To place what is right for us as a people over every other political consideration, over military pressure or colonial ties. In short we need to develop true independence of thought.

We don’t buy armaments from the US to pay off foreign backers. We don’t blindly sign treaties which penalise us and destroy elements of our society useful to us as a people. We don’t get into wars simply as mercenaries for some foreign government. We solve the problem of fire by developing processes that answer the unique requirements of our country and our place.

This is a simple principle, but since 1788 Europeans have practiced the exact opposite. We have introduced hard hooved animals into Australia, the continent with the worlds thinnest topsoil; released pests sometimes simply for gaming purposes; we have diverted rivers and streams, we have created mini Englands, green and lush. We have de-forested vast swathes of country much of which is no longer stocked or cropped. We have sucked water from the Artesian Basin without plan or thought. We have introduced crops utterly unsuitable for the country and wondered why rivers run dry trying to support them.

All of which is entirely in keeping with the motto of Sydney University: ‘the same mind under different skies’.

We have to know our country, before we can save it or save ourselves.

This new subjectivity can only come from traditions other than European.

In a 1982 interview I said that Australians can’t continue to live in Australia unless we adapt and learn from the indigenous culture; we need to learn from them, how this land IS.

Of course literalists and the Murdoch press will parody this as wanting to live in a gunya, wander from place to place, eat witchetty grubs and throw boomerangs. This type of nonsense is their stock in trade. Any idiot who thinks we should willfully deny ourselves the help of the great technology we now possess is truly a fool.

What Australians must do is listen to the land. What we must adopt from indigenous culture is that culture‘s sense of place. And adapt technology of whatever sort from whatever source, to answer the call of the country itself. This simple action is where the new Australian subjectivity must appear, to be truly Australian, to save the land of Australia and finally to save ourselves as Australians requires nothing else.

Rum Corp

The biggest obstacle to achieving this is the import/export culture that dominates Australian life: the culture of the Rum Corp.

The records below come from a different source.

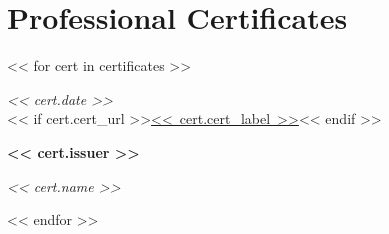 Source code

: \section{Professional Certificates}

<< for cert in certificates >>
    \begin{twocolentry}{
    
    \textit{<< cert.date >>}\\
    << if cert.cert_url >>\mbox{\href{<< cert.cert_url >>}{<< cert.cert_label >>}}<< endif >>}
        \textbf{<< cert.issuer >>}
        
        \textit{<< cert.name >>}
    
    \end{twocolentry}
<< endfor >>
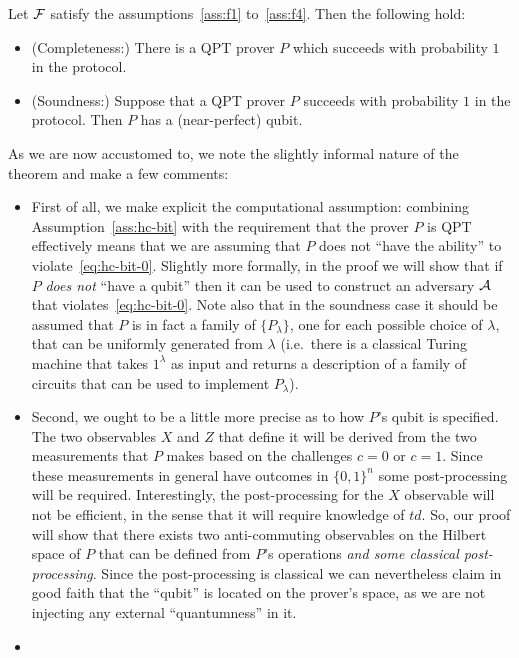 \begin{theorem}\label{thm:comp-qubit}
Let $\mathcal{F}$ satisfy the assumptions~\ref{ass:f1} to~\ref{ass:f4}. Then the following hold:
\begin{itemize}
\item (Completeness:) There is a QPT prover $P$ which succeeds with probability $1$ in the protocol.
\item (Soundness:) Suppose that a QPT prover $P$ succeeds with probability $1$ in the protocol. Then $P$ has a (near-perfect) qubit. 
\end{itemize}
\end{theorem}

As we are now accustomed to, we note the slightly informal nature of the theorem and make a few comments:
\begin{itemize}
\item First of all, we make explicit the computational assumption: combining Assumption~\ref{ass:hc-bit} with the requirement that the prover $P$ is QPT effectively means that we are assuming that $P$ does not ``have the ability'' to violate~\eqref{eq:hc-bit-0}. Slightly more formally, in the proof we will show that if $P$ \emph{does not} ``have a qubit'' then it can be used to construct an adversary $\mathcal{A}$ that violates~\eqref{eq:hc-bit-0}. Note also that in the soundness case it should be assumed that $P$ is in fact a family of $\{P_\lambda\}$, one for each possible choice of $\lambda$, that can be uniformly generated from $\lambda$ (i.e.\ there is a classical Turing machine that takes $1^\lambda$ as input and returns a description of a family of circuits that can be used to implement $P_\lambda$). 
\item
Second, we ought to be a little more precise as to how $P$'s qubit is specified. The two observables $X$ and $Z$ that define it will be derived from the two measurements that $P$ makes based on the challenges $c=0$ or $c=1$. Since these measurements in general have outcomes in $\{0,1\}^n$ some post-processing will be required. Interestingly, the post-processing for the $X$ observable will not be efficient, in the sense that it will require knowledge of $td$. So, our proof will show that there exists two anti-commuting observables on the Hilbert space of $P$ that can be defined from $P$'s operations \emph{and some classical post-processing}. Since the post-processing is classical we can nevertheless claim in good faith that the ``qubit'' is located on the prover's space, as we are not injecting any external ``quantumness'' in it. 
\item

\end{itemize}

It is a culture of fees, commissions, mark-ups and government work. All generated by the movement of goods and services in and out of Australia. This is their income and has been since the first Rum Corp officer purchased rum from passing ships and sold it to the convicts. Sheep and now minerals, they are staples of the Rum Corp stretching back to 1828. As is utilizing government positions for personal gain. A model inaugurated by James MacArthur who grew his fortune magnificently through graft and corruption.

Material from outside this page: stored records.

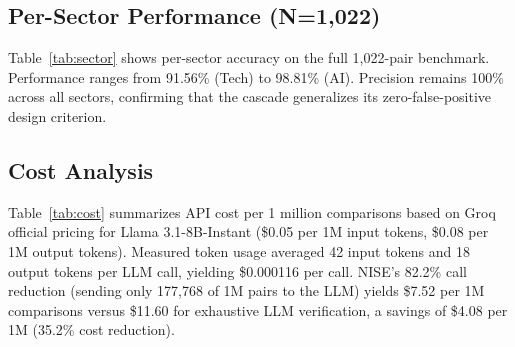 \documentclass[conference]{IEEEtran}
\begin{document}
\subsection{Per-Sector Performance (N=1,022)}
Table~\ref{tab:sector} shows per-sector accuracy on the full 1,022-pair benchmark.
Performance ranges from 91.56\% (Tech) to 98.81\% (AI).
Precision remains 100\% across all sectors, confirming that the cascade generalizes its zero-false-positive design criterion.

\begin{table}[!t]
\centering
\caption{Per-Sector NISE Cascade Performance (N=1,022)}
\label{tab:sector}
\end{table}

\subsection{Cost Analysis}
Table~\ref{tab:cost} summarizes API cost per 1 million comparisons based on Groq official pricing for Llama 3.1-8B-Instant (\$0.05 per 1M input tokens, \$0.08 per 1M output tokens).
Measured token usage averaged 42 input tokens and 18 output tokens per LLM call, yielding \$0.000116 per call.
NISE's 82.2\% call reduction (sending only 177,768 of 1M pairs to the LLM) yields \$7.52 per 1M comparisons versus \$11.60 for exhaustive LLM verification, a savings of \$4.08 per 1M (35.2\% cost reduction).
\end{document}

To these people Australia is simply a faraway place to get rich in before retiring somewhere home. What the land wants or needs is irrelevant. Rum Corp thinking also positions other things as irrelevant. The Rum Corp don’t fund the arts; or fund free state school systems or develop factories and industries where Australians could actually be employed. Not if they can avoid it. After all, they’d have to pay for it, and it generates no additional fees or commissions to them.

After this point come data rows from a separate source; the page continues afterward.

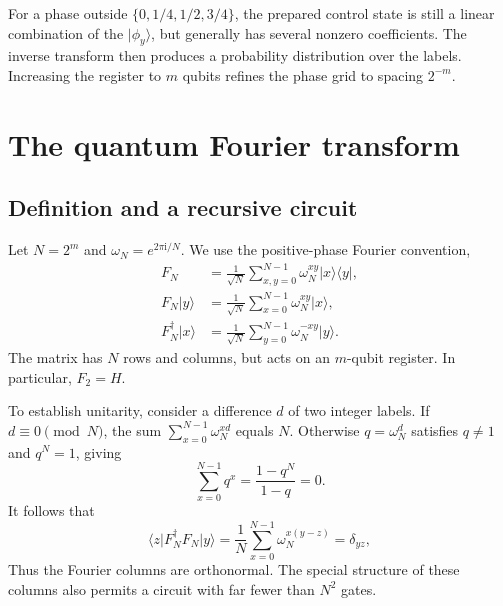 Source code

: \documentclass[11pt,oneside,openany]{book}
\providecommand{\ket}{}
\renewcommand{\ket}[1]{\lvert #1\rangle}
\providecommand{\bra}{}
\renewcommand{\bra}[1]{\langle #1\rvert}
\newcommand{\ketbra}[2]{\lvert #1\rangle\langle #2\rvert}
\newcommand{\ii}{\mathrm{i}}
\theoremstyle{definition}
\begin{document}
For a phase outside $\{0,1/4,1/2,3/4\}$, the prepared control state is still a linear combination of the $\ket{\phi_y}$, but generally has several nonzero coefficients. The inverse transform then produces a probability distribution over the labels. Increasing the register to $m$ qubits refines the phase grid to spacing $2^{-m}$.

\section{The quantum Fourier transform}

\subsection{Definition and a recursive circuit}

Let $N=2^m$ and $\omega_N=e^{2\pi\ii/N}$. We use the positive-phase Fourier convention,
\begin{align}
 F_N&=\frac1{\sqrt N}\sum_{x,y=0}^{N-1}\omega_N^{xy}\ketbra{x}{y},\\
 F_N\ket y&=\frac1{\sqrt N}\sum_{x=0}^{N-1}\omega_N^{xy}\ket x,\\
 F_N^{\dagger}\ket x&=\frac1{\sqrt N}\sum_{y=0}^{N-1}\omega_N^{-xy}\ket y.
 \label{eq:phase:qftdef}
\end{align}
The matrix has $N$ rows and columns, but acts on an $m$-qubit register. In particular, $F_2=H$.

To establish unitarity, consider a difference $d$ of two integer labels. If $d\equiv0\pmod N$, the sum $\sum_{x=0}^{N-1}\omega_N^{xd}$ equals $N$. Otherwise $q=\omega_N^d$ satisfies $q\ne1$ and $q^N=1$, giving
\begin{equation}
 \sum_{x=0}^{N-1}q^x=\frac{1-q^N}{1-q}=0.
\end{equation}
It follows that
\begin{equation}
 \bra z F_N^{\dagger}F_N\ket y
 =\frac1N\sum_{x=0}^{N-1}\omega_N^{x(y-z)}=\delta_{yz},
\end{equation}
Thus the Fourier columns are orthonormal. The special structure of these columns also permits a circuit with far fewer than $N^2$ gates.
\end{document}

In fact contemporary Rum Corp Australia, (Scomo, latest mouthpiece), doesn’t require even 22 million people in Australia. Which is why they have nothing to say about the fires except, ‘that’s Australia for ya!’

Which is why they don’t care about people burnt out in the bush. Why they will never help them in any meaningful way and why they’ll use legislation and rising insurance costs to block any future development outside the cities.

Yet their thinking dominates Australia’s economic, social and political life.

The lucky country myth was the Rum Corp myth writ large.

Now it all needs to go.

If anything positive, is to emerge from this terrible disaster, my deep hope is it will lead Australians to think differently about our land. To leave the Rum Corp behind, and listen to the land.